**YOUR OBJECTIVE:** The entries are to be returned exactly, with images left out.

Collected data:
◇ ◇ ◇ ◇

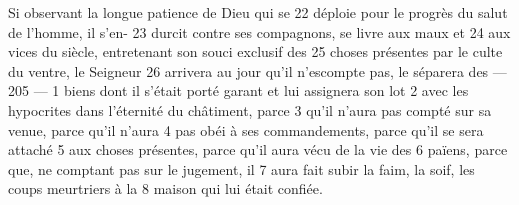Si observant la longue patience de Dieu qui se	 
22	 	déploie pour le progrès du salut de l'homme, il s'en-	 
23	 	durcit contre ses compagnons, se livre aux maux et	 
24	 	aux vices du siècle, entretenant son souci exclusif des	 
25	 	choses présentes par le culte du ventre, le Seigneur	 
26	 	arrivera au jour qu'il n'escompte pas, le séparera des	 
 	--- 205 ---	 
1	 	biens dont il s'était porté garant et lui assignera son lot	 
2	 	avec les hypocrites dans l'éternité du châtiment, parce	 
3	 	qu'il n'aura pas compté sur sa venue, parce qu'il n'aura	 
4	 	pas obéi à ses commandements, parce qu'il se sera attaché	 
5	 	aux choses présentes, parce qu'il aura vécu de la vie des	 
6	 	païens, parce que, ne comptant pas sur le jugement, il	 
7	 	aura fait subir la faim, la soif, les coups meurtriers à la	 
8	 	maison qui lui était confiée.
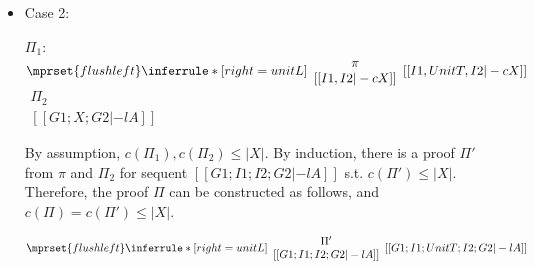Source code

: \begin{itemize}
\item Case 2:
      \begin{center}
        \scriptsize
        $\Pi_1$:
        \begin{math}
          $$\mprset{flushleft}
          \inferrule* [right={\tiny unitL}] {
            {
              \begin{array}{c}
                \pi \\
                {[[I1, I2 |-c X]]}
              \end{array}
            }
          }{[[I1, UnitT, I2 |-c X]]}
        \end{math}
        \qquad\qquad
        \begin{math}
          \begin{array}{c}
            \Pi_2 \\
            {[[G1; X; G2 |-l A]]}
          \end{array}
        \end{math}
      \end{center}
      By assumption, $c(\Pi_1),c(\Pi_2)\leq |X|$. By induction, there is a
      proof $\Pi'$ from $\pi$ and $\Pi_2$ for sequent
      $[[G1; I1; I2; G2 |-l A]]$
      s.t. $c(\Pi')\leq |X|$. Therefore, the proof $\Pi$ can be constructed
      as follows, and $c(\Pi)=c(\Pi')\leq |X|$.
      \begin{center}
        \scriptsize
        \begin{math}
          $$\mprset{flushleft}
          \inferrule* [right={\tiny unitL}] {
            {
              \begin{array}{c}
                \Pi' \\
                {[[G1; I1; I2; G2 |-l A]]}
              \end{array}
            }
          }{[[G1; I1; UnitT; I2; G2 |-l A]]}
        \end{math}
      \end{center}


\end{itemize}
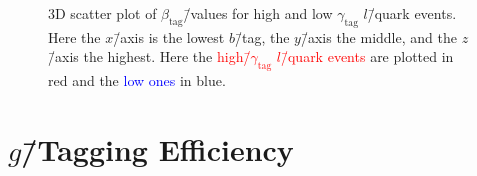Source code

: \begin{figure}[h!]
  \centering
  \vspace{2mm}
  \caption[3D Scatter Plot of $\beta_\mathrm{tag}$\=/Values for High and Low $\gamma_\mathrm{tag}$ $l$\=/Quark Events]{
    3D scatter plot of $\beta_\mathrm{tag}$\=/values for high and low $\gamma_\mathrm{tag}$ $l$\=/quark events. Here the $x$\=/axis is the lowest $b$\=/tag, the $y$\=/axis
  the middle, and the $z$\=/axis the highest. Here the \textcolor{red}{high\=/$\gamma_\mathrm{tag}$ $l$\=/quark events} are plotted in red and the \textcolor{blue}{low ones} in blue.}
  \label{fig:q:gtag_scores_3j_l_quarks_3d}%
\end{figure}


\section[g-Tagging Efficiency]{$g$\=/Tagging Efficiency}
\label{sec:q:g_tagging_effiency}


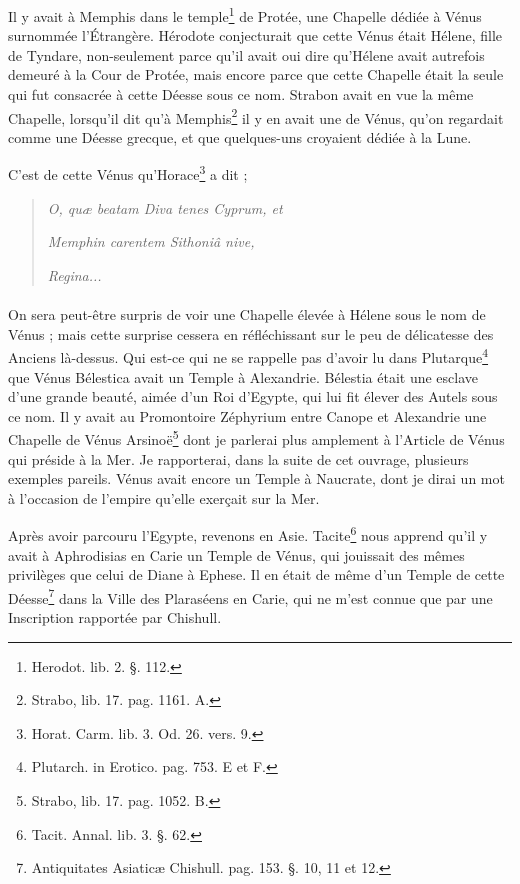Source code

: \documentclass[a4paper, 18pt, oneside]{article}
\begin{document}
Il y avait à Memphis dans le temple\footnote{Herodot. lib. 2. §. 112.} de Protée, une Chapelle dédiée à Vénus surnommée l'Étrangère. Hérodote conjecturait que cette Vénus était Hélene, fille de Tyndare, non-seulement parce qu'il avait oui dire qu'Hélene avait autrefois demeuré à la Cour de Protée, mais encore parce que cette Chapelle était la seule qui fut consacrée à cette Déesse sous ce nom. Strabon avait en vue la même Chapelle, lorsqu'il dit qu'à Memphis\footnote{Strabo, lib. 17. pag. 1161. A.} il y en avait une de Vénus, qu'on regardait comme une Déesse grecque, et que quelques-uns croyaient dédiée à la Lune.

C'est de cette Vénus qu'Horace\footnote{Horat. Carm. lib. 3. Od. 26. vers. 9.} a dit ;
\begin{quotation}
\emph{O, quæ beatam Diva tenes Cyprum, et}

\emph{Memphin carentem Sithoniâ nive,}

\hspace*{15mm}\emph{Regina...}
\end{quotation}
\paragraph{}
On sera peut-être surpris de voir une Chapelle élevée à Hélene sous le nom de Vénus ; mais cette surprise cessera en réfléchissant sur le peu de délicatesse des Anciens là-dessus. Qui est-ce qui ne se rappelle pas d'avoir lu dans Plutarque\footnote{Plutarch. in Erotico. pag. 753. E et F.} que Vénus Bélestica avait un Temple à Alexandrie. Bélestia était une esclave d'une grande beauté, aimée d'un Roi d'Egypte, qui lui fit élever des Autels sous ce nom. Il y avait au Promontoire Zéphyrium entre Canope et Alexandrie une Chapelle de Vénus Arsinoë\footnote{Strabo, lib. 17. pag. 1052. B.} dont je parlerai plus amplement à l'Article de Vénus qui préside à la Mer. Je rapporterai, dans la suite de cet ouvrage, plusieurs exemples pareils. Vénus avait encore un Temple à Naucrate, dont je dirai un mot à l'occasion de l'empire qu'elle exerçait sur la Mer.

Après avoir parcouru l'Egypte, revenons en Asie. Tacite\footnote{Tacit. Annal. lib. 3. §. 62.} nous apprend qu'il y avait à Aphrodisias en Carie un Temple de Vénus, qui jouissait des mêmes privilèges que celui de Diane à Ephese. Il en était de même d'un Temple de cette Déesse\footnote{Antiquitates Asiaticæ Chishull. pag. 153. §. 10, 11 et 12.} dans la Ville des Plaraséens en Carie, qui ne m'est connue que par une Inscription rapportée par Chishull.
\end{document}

◇ ◇ ◇ ◇

**ANSWER FOR THIS EXERCISE:**
Si observant la longue patience de Dieu qui se	 
22	 	déploie pour le progrès du salut de l'homme, il s'en-	 
23	 	durcit contre ses compagnons, se livre aux maux et	 
24	 	aux vices du siècle, entretenant son souci exclusif des	 
25	 	choses présentes par le culte du ventre, le Seigneur	 
26	 	arrivera au jour qu'il n'escompte pas, le séparera des	 
 	--- 205 ---	 
1	 	biens dont il s'était porté garant et lui assignera son lot	 
2	 	avec les hypocrites dans l'éternité du châtiment, parce	 
3	 	qu'il n'aura pas compté sur sa venue, parce qu'il n'aura	 
4	 	pas obéi à ses commandements, parce qu'il se sera attaché	 
5	 	aux choses présentes, parce qu'il aura vécu de la vie des	 
6	 	païens, parce que, ne comptant pas sur le jugement, il	 
7	 	aura fait subir la faim, la soif, les coups meurtriers à la	 
8	 	maison qui lui était confiée.
Source code

: \begin{itemize}
\item Case 2:
      \begin{center}
        \scriptsize
        $\Pi_1$:
        \begin{math}
          $$\mprset{flushleft}
          \inferrule* [right={\tiny unitL}] {
            {
              \begin{array}{c}
                \pi \\
                {[[I1, I2 |-c X]]}
              \end{array}
            }
          }{[[I1, UnitT, I2 |-c X]]}
        \end{math}
        \qquad\qquad
        \begin{math}
          \begin{array}{c}
            \Pi_2 \\
            {[[G1; X; G2 |-l A]]}
          \end{array}
        \end{math}
      \end{center}
      By assumption, $c(\Pi_1),c(\Pi_2)\leq |X|$. By induction, there is a
      proof $\Pi'$ from $\pi$ and $\Pi_2$ for sequent
      $[[G1; I1; I2; G2 |-l A]]$
      s.t. $c(\Pi')\leq |X|$. Therefore, the proof $\Pi$ can be constructed
      as follows, and $c(\Pi)=c(\Pi')\leq |X|$.
      \begin{center}
        \scriptsize
        \begin{math}
          $$\mprset{flushleft}
          \inferrule* [right={\tiny unitL}] {
            {
              \begin{array}{c}
                \Pi' \\
                {[[G1; I1; I2; G2 |-l A]]}
              \end{array}
            }
          }{[[G1; I1; UnitT; I2; G2 |-l A]]}
        \end{math}
      \end{center}


\end{itemize}
Source code

: \begin{figure}[h!]
  \centering
  \vspace{2mm}
  \caption[3D Scatter Plot of $\beta_\mathrm{tag}$\=/Values for High and Low $\gamma_\mathrm{tag}$ $l$\=/Quark Events]{
    3D scatter plot of $\beta_\mathrm{tag}$\=/values for high and low $\gamma_\mathrm{tag}$ $l$\=/quark events. Here the $x$\=/axis is the lowest $b$\=/tag, the $y$\=/axis
  the middle, and the $z$\=/axis the highest. Here the \textcolor{red}{high\=/$\gamma_\mathrm{tag}$ $l$\=/quark events} are plotted in red and the \textcolor{blue}{low ones} in blue.}
  \label{fig:q:gtag_scores_3j_l_quarks_3d}%
\end{figure}


\section[g-Tagging Efficiency]{$g$\=/Tagging Efficiency}
\label{sec:q:g_tagging_effiency}


Source code

: \documentclass[a4paper, 18pt, oneside]{article}
\begin{document}
Il y avait à Memphis dans le temple\footnote{Herodot. lib. 2. §. 112.} de Protée, une Chapelle dédiée à Vénus surnommée l'Étrangère. Hérodote conjecturait que cette Vénus était Hélene, fille de Tyndare, non-seulement parce qu'il avait oui dire qu'Hélene avait autrefois demeuré à la Cour de Protée, mais encore parce que cette Chapelle était la seule qui fut consacrée à cette Déesse sous ce nom. Strabon avait en vue la même Chapelle, lorsqu'il dit qu'à Memphis\footnote{Strabo, lib. 17. pag. 1161. A.} il y en avait une de Vénus, qu'on regardait comme une Déesse grecque, et que quelques-uns croyaient dédiée à la Lune.

C'est de cette Vénus qu'Horace\footnote{Horat. Carm. lib. 3. Od. 26. vers. 9.} a dit ;
\begin{quotation}
\emph{O, quæ beatam Diva tenes Cyprum, et}

\emph{Memphin carentem Sithoniâ nive,}

\hspace*{15mm}\emph{Regina...}
\end{quotation}
\paragraph{}
On sera peut-être surpris de voir une Chapelle élevée à Hélene sous le nom de Vénus ; mais cette surprise cessera en réfléchissant sur le peu de délicatesse des Anciens là-dessus. Qui est-ce qui ne se rappelle pas d'avoir lu dans Plutarque\footnote{Plutarch. in Erotico. pag. 753. E et F.} que Vénus Bélestica avait un Temple à Alexandrie. Bélestia était une esclave d'une grande beauté, aimée d'un Roi d'Egypte, qui lui fit élever des Autels sous ce nom. Il y avait au Promontoire Zéphyrium entre Canope et Alexandrie une Chapelle de Vénus Arsinoë\footnote{Strabo, lib. 17. pag. 1052. B.} dont je parlerai plus amplement à l'Article de Vénus qui préside à la Mer. Je rapporterai, dans la suite de cet ouvrage, plusieurs exemples pareils. Vénus avait encore un Temple à Naucrate, dont je dirai un mot à l'occasion de l'empire qu'elle exerçait sur la Mer.

Après avoir parcouru l'Egypte, revenons en Asie. Tacite\footnote{Tacit. Annal. lib. 3. §. 62.} nous apprend qu'il y avait à Aphrodisias en Carie un Temple de Vénus, qui jouissait des mêmes privilèges que celui de Diane à Ephese. Il en était de même d'un Temple de cette Déesse\footnote{Antiquitates Asiaticæ Chishull. pag. 153. §. 10, 11 et 12.} dans la Ville des Plaraséens en Carie, qui ne m'est connue que par une Inscription rapportée par Chishull.
\end{document}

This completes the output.